[Exercise]
Restate word for word the lines of the records below, starting at the line that contains "- **FR-013**: API" and ending at the line that contains "- **FR-021**: API", with both of those lines included and nothing else.

[Records shown]
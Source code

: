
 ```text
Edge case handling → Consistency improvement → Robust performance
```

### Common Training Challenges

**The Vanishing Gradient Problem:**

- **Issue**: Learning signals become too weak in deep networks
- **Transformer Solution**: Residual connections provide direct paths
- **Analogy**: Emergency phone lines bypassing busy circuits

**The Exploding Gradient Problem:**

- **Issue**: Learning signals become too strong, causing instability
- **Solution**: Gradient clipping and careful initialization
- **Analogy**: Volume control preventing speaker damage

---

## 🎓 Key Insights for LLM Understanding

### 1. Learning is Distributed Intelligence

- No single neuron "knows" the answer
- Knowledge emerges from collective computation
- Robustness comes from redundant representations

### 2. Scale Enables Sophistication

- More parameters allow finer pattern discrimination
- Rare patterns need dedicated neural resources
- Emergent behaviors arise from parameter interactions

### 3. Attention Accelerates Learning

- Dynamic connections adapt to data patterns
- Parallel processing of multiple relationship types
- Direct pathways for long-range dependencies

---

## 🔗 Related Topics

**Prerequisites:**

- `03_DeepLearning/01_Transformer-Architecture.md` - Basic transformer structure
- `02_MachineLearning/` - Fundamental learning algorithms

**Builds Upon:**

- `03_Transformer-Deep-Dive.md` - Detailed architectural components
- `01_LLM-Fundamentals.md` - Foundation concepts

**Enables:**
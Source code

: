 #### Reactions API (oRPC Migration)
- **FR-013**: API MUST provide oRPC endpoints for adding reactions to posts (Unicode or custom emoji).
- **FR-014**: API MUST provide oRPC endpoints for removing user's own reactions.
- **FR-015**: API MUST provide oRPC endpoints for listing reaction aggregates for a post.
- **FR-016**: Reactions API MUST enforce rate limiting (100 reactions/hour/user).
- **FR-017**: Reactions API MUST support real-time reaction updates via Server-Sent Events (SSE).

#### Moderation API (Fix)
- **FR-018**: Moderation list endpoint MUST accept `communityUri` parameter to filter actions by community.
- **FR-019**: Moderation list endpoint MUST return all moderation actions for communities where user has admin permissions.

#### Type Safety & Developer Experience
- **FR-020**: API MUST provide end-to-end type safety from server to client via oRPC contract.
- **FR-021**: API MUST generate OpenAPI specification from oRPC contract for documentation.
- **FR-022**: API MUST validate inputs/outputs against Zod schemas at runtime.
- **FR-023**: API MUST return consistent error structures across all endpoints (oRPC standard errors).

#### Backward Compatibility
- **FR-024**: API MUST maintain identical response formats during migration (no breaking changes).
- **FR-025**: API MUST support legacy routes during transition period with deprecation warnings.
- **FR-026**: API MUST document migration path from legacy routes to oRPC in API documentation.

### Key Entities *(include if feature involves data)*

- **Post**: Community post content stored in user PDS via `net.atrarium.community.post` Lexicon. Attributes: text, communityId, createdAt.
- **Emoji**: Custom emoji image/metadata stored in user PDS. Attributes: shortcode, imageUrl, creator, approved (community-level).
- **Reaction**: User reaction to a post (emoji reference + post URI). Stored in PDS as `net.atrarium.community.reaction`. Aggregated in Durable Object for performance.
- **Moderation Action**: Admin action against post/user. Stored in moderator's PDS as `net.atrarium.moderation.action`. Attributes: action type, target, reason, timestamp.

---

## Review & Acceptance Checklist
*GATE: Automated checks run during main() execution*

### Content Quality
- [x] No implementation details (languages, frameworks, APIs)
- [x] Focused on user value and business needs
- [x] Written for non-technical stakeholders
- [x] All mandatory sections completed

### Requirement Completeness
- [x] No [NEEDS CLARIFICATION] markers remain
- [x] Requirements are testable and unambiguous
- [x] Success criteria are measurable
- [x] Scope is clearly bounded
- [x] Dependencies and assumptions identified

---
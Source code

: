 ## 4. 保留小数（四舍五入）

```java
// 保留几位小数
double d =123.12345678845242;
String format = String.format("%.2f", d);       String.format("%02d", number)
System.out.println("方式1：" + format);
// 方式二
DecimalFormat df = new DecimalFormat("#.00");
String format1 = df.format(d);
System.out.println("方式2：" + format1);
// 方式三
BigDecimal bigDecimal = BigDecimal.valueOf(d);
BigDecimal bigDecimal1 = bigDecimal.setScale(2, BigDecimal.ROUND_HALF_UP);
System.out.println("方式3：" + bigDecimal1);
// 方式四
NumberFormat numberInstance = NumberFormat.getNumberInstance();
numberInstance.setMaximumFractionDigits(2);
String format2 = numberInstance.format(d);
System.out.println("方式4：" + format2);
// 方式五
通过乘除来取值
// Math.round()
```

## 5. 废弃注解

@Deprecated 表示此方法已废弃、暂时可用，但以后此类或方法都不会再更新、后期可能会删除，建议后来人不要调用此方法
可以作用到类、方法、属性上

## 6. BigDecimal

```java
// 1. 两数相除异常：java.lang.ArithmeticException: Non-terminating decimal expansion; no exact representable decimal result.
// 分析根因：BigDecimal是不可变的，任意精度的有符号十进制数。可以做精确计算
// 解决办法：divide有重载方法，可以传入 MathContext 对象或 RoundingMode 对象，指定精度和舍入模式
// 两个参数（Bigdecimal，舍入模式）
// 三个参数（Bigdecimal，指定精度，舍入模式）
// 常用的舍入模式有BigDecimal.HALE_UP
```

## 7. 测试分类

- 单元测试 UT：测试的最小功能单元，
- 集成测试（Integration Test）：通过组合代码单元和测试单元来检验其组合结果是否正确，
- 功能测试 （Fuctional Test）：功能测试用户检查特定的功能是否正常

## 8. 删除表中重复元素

[Task result]
- **FR-013**: API MUST provide oRPC endpoints for adding reactions to posts (Unicode or custom emoji).
- **FR-014**: API MUST provide oRPC endpoints for removing user's own reactions.
- **FR-015**: API MUST provide oRPC endpoints for listing reaction aggregates for a post.
- **FR-016**: Reactions API MUST enforce rate limiting (100 reactions/hour/user).
- **FR-017**: Reactions API MUST support real-time reaction updates via Server-Sent Events (SSE).

#### Moderation API (Fix)
- **FR-018**: Moderation list endpoint MUST accept `communityUri` parameter to filter actions by community.
- **FR-019**: Moderation list endpoint MUST return all moderation actions for communities where user has admin permissions.

#### Type Safety & Developer Experience
- **FR-020**: API MUST provide end-to-end type safety from server to client via oRPC contract.
- **FR-021**: API MUST generate OpenAPI specification from oRPC contract for documentation.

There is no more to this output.